• [Dataset records]

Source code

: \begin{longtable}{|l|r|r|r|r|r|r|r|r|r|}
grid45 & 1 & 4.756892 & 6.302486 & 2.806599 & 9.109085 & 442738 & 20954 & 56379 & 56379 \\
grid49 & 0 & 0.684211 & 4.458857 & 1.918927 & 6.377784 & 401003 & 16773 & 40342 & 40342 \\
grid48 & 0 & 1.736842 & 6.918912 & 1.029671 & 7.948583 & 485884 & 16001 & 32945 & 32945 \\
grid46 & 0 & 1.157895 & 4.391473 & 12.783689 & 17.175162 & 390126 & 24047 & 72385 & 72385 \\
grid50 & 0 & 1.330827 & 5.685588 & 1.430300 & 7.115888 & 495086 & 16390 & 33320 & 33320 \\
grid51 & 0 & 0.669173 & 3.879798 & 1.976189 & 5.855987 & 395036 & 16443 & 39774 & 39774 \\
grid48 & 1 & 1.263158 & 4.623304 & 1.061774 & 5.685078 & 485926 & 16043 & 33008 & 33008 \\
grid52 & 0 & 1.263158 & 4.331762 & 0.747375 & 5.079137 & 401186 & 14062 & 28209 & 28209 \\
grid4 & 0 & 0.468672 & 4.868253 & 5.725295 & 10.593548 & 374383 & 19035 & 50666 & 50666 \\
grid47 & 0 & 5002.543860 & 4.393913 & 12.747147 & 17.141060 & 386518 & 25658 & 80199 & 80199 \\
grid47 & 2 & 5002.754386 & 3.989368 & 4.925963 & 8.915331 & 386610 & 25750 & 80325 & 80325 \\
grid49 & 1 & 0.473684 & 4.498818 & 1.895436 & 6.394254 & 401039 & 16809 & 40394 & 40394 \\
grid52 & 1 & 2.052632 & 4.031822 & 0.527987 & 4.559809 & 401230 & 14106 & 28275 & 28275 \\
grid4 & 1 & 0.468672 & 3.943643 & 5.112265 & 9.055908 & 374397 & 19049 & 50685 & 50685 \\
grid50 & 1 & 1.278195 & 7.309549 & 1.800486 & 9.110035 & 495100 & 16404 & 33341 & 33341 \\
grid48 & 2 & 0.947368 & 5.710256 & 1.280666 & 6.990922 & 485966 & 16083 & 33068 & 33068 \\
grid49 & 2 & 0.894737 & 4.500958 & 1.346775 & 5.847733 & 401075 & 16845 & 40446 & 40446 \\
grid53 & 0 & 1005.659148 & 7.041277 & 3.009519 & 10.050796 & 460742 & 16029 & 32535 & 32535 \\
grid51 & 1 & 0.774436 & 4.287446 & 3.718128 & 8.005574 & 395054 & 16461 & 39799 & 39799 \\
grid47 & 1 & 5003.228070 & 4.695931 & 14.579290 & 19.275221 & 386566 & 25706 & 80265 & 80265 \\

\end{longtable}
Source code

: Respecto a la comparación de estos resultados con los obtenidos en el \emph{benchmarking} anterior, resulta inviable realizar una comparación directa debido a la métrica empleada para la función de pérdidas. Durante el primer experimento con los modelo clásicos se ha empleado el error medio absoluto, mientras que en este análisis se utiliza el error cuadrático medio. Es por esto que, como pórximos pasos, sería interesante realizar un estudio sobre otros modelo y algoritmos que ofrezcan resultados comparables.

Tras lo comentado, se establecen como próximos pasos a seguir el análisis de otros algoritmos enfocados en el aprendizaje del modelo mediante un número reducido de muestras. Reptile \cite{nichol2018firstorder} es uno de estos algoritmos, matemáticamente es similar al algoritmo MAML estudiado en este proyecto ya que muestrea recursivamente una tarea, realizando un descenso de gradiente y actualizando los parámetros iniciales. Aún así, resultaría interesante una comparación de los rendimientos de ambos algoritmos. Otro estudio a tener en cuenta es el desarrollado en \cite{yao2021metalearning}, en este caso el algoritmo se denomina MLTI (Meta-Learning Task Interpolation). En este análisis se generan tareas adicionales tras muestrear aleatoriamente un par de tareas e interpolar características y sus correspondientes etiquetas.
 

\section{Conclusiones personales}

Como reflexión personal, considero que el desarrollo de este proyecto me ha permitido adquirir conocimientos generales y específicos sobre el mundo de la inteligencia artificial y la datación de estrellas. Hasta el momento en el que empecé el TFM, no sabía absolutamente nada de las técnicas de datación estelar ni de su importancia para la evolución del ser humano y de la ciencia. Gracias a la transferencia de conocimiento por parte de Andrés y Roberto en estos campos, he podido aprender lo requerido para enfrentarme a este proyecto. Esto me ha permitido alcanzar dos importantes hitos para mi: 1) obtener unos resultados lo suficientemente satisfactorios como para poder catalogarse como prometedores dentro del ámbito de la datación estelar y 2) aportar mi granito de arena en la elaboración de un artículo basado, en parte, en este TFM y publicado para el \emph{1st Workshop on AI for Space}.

• [Exercise] Reproduce the records above in full and with exact wording.

• [Task solution]
Source code

: \begin{longtable}{|l|r|r|r|r|r|r|r|r|r|}
grid45 & 1 & 4.756892 & 6.302486 & 2.806599 & 9.109085 & 442738 & 20954 & 56379 & 56379 \\
grid49 & 0 & 0.684211 & 4.458857 & 1.918927 & 6.377784 & 401003 & 16773 & 40342 & 40342 \\
grid48 & 0 & 1.736842 & 6.918912 & 1.029671 & 7.948583 & 485884 & 16001 & 32945 & 32945 \\
grid46 & 0 & 1.157895 & 4.391473 & 12.783689 & 17.175162 & 390126 & 24047 & 72385 & 72385 \\
grid50 & 0 & 1.330827 & 5.685588 & 1.430300 & 7.115888 & 495086 & 16390 & 33320 & 33320 \\
grid51 & 0 & 0.669173 & 3.879798 & 1.976189 & 5.855987 & 395036 & 16443 & 39774 & 39774 \\
grid48 & 1 & 1.263158 & 4.623304 & 1.061774 & 5.685078 & 485926 & 16043 & 33008 & 33008 \\
grid52 & 0 & 1.263158 & 4.331762 & 0.747375 & 5.079137 & 401186 & 14062 & 28209 & 28209 \\
grid4 & 0 & 0.468672 & 4.868253 & 5.725295 & 10.593548 & 374383 & 19035 & 50666 & 50666 \\
grid47 & 0 & 5002.543860 & 4.393913 & 12.747147 & 17.141060 & 386518 & 25658 & 80199 & 80199 \\
grid47 & 2 & 5002.754386 & 3.989368 & 4.925963 & 8.915331 & 386610 & 25750 & 80325 & 80325 \\
grid49 & 1 & 0.473684 & 4.498818 & 1.895436 & 6.394254 & 401039 & 16809 & 40394 & 40394 \\
grid52 & 1 & 2.052632 & 4.031822 & 0.527987 & 4.559809 & 401230 & 14106 & 28275 & 28275 \\
grid4 & 1 & 0.468672 & 3.943643 & 5.112265 & 9.055908 & 374397 & 19049 & 50685 & 50685 \\
grid50 & 1 & 1.278195 & 7.309549 & 1.800486 & 9.110035 & 495100 & 16404 & 33341 & 33341 \\
grid48 & 2 & 0.947368 & 5.710256 & 1.280666 & 6.990922 & 485966 & 16083 & 33068 & 33068 \\
grid49 & 2 & 0.894737 & 4.500958 & 1.346775 & 5.847733 & 401075 & 16845 & 40446 & 40446 \\
grid53 & 0 & 1005.659148 & 7.041277 & 3.009519 & 10.050796 & 460742 & 16029 & 32535 & 32535 \\
grid51 & 1 & 0.774436 & 4.287446 & 3.718128 & 8.005574 & 395054 & 16461 & 39799 & 39799 \\
grid47 & 1 & 5003.228070 & 4.695931 & 14.579290 & 19.275221 & 386566 & 25706 & 80265 & 80265 \\

\end{longtable}
Source code

: Respecto a la comparación de estos resultados con los obtenidos en el \emph{benchmarking} anterior, resulta inviable realizar una comparación directa debido a la métrica empleada para la función de pérdidas. Durante el primer experimento con los modelo clásicos se ha empleado el error medio absoluto, mientras que en este análisis se utiliza el error cuadrático medio. Es por esto que, como pórximos pasos, sería interesante realizar un estudio sobre otros modelo y algoritmos que ofrezcan resultados comparables.

Tras lo comentado, se establecen como próximos pasos a seguir el análisis de otros algoritmos enfocados en el aprendizaje del modelo mediante un número reducido de muestras. Reptile \cite{nichol2018firstorder} es uno de estos algoritmos, matemáticamente es similar al algoritmo MAML estudiado en este proyecto ya que muestrea recursivamente una tarea, realizando un descenso de gradiente y actualizando los parámetros iniciales. Aún así, resultaría interesante una comparación de los rendimientos de ambos algoritmos. Otro estudio a tener en cuenta es el desarrollado en \cite{yao2021metalearning}, en este caso el algoritmo se denomina MLTI (Meta-Learning Task Interpolation). En este análisis se generan tareas adicionales tras muestrear aleatoriamente un par de tareas e interpolar características y sus correspondientes etiquetas.
 

\section{Conclusiones personales}

Como reflexión personal, considero que el desarrollo de este proyecto me ha permitido adquirir conocimientos generales y específicos sobre el mundo de la inteligencia artificial y la datación de estrellas. Hasta el momento en el que empecé el TFM, no sabía absolutamente nada de las técnicas de datación estelar ni de su importancia para la evolución del ser humano y de la ciencia. Gracias a la transferencia de conocimiento por parte de Andrés y Roberto en estos campos, he podido aprender lo requerido para enfrentarme a este proyecto. Esto me ha permitido alcanzar dos importantes hitos para mi: 1) obtener unos resultados lo suficientemente satisfactorios como para poder catalogarse como prometedores dentro del ámbito de la datación estelar y 2) aportar mi granito de arena en la elaboración de un artículo basado, en parte, en este TFM y publicado para el \emph{1st Workshop on AI for Space}.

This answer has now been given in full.